- TASK DETAILS
Return all lines of the data in which the string "Personen" occurs.

• • • • •

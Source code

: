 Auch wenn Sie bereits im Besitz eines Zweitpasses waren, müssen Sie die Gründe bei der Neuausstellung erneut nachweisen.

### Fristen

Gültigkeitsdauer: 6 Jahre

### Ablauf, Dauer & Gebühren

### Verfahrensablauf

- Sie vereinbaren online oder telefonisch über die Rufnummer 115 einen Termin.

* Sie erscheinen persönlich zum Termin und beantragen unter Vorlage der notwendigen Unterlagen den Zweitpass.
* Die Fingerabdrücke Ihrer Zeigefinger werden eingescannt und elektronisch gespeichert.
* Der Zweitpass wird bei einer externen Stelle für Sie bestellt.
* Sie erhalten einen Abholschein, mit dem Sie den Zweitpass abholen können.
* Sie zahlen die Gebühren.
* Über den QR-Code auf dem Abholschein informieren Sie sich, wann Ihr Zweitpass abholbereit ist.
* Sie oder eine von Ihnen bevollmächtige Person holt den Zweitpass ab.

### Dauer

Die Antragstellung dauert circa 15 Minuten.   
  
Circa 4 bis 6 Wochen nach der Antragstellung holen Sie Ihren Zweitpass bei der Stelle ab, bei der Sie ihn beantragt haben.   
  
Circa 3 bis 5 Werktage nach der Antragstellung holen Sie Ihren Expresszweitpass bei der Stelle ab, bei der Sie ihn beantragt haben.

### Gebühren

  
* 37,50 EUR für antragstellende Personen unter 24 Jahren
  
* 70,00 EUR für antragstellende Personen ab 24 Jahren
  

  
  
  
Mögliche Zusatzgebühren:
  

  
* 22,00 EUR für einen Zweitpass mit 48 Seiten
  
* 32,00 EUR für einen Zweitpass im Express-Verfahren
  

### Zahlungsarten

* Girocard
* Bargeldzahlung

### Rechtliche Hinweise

• • • • •

- ANSWER SPACE
* 37,50 EUR für antragstellende Personen unter 24 Jahren
* 70,00 EUR für antragstellende Personen ab 24 Jahren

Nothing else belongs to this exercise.